Try it >> From the entries below, copy every line holding the word "новая".

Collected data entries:
•••••

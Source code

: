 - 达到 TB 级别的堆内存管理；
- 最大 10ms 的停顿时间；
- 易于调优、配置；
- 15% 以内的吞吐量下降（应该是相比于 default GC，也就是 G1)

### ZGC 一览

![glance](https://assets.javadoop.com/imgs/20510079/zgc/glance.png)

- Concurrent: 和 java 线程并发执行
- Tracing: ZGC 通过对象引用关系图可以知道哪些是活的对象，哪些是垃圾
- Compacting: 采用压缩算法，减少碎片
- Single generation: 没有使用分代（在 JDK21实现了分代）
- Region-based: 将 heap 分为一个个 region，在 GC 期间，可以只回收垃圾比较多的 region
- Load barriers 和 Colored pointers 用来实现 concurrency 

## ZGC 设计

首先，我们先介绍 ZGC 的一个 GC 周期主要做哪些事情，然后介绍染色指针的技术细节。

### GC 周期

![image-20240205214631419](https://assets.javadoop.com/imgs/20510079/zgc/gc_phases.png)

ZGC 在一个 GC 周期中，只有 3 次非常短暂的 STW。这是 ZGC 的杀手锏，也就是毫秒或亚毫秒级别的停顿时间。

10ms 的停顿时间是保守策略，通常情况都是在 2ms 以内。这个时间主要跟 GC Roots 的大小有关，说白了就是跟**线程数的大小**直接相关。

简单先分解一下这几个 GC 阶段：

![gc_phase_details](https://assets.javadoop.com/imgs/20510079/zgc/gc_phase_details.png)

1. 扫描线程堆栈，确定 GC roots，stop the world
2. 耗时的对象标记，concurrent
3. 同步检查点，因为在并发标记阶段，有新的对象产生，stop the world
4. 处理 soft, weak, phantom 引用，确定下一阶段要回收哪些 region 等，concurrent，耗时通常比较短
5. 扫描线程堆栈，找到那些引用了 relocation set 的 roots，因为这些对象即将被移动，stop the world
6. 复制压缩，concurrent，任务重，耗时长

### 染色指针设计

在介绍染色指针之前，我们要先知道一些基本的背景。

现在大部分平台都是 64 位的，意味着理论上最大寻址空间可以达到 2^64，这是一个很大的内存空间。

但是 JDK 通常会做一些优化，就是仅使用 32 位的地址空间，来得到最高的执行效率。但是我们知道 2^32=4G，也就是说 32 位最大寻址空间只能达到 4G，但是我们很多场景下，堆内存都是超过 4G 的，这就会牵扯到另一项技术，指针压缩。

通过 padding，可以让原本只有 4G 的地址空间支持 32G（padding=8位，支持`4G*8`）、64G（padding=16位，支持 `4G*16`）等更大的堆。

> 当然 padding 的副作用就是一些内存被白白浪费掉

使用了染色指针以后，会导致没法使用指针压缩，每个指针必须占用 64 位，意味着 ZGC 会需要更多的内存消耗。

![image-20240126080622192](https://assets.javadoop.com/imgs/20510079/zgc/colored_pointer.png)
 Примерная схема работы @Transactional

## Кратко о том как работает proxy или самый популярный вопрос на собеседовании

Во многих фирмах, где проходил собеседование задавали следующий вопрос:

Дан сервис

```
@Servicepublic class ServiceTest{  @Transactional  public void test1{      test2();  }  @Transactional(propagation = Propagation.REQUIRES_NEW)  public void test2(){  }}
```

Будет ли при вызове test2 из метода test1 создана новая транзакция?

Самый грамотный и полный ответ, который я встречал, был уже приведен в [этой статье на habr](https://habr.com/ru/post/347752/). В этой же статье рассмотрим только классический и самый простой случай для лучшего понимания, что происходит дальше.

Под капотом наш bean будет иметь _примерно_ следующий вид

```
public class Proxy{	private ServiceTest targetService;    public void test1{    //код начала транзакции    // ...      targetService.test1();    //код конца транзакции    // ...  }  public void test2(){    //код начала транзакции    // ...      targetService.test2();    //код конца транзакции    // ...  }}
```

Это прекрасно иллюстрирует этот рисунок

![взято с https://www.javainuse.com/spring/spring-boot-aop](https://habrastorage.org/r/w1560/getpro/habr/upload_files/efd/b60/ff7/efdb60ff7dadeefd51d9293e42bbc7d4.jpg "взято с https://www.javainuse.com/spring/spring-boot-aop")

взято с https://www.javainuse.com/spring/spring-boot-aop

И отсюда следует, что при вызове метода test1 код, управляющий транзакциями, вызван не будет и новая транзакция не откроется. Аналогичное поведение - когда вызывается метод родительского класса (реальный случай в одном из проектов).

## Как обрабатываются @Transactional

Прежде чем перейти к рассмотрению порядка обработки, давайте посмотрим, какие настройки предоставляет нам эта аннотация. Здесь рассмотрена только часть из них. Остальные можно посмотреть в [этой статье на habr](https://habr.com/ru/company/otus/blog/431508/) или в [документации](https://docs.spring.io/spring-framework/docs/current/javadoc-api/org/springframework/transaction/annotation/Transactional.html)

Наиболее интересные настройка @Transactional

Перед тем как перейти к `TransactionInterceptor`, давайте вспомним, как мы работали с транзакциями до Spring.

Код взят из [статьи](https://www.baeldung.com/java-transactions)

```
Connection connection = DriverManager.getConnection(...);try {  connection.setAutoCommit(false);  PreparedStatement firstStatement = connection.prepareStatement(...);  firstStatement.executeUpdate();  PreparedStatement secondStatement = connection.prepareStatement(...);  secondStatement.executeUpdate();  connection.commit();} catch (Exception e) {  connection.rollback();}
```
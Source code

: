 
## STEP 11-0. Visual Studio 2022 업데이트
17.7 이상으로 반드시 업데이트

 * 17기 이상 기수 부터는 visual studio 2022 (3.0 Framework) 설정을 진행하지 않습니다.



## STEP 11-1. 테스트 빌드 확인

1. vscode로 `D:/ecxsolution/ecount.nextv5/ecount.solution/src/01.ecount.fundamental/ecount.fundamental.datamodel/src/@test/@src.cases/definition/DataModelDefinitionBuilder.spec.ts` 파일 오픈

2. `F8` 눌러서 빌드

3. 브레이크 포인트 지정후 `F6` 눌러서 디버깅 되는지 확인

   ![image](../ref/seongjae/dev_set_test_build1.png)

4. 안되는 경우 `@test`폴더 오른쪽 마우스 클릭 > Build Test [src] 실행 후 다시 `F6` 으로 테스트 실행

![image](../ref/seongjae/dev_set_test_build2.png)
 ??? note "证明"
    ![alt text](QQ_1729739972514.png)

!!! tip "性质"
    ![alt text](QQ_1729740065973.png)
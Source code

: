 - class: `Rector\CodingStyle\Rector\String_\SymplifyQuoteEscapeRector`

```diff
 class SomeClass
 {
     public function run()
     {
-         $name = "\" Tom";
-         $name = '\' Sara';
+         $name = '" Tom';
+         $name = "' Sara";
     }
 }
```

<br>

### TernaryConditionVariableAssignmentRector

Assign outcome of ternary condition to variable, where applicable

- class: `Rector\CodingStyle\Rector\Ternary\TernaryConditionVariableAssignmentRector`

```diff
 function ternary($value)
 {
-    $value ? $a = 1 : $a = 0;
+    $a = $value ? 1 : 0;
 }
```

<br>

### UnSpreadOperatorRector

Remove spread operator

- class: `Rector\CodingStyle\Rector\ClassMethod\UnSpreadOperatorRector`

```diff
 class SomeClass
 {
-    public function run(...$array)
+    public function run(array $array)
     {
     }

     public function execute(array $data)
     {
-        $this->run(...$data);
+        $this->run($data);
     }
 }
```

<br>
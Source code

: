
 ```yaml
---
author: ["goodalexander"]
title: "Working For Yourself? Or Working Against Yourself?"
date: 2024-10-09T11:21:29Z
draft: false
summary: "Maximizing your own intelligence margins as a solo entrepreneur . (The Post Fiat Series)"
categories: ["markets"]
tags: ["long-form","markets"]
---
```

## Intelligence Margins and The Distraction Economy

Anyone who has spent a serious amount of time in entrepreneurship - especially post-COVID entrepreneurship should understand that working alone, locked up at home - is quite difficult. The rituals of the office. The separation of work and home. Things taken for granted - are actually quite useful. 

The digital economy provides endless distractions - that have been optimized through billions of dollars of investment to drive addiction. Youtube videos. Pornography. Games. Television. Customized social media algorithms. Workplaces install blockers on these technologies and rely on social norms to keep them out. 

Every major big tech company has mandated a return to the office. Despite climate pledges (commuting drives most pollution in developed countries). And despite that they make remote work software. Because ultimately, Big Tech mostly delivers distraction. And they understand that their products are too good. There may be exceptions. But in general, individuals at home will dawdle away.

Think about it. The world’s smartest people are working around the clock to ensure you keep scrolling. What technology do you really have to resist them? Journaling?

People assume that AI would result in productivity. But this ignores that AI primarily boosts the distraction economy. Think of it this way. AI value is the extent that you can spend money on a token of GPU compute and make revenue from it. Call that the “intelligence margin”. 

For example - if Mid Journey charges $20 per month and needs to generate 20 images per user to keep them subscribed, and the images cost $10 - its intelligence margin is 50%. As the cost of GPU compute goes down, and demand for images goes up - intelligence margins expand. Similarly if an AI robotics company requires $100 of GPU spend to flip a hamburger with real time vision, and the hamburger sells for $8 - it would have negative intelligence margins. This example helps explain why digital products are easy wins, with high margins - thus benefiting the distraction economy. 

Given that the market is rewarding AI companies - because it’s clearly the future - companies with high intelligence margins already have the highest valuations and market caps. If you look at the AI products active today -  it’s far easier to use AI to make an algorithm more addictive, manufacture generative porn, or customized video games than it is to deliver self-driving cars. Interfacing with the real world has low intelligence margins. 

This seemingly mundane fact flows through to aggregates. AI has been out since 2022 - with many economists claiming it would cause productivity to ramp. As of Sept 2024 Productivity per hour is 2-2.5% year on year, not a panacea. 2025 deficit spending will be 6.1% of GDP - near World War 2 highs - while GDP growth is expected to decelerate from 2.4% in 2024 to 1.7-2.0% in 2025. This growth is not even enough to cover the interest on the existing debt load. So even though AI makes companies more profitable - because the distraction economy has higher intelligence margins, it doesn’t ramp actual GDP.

•••••

Answer below >>
Будет ли при вызове test2 из метода test1 создана новая транзакция?
И отсюда следует, что при вызове метода test1 код, управляющий транзакциями, вызван не будет и новая транзакция не откроется. Аналогичное поведение - когда вызывается метод родительского класса (реальный случай в одном из проектов).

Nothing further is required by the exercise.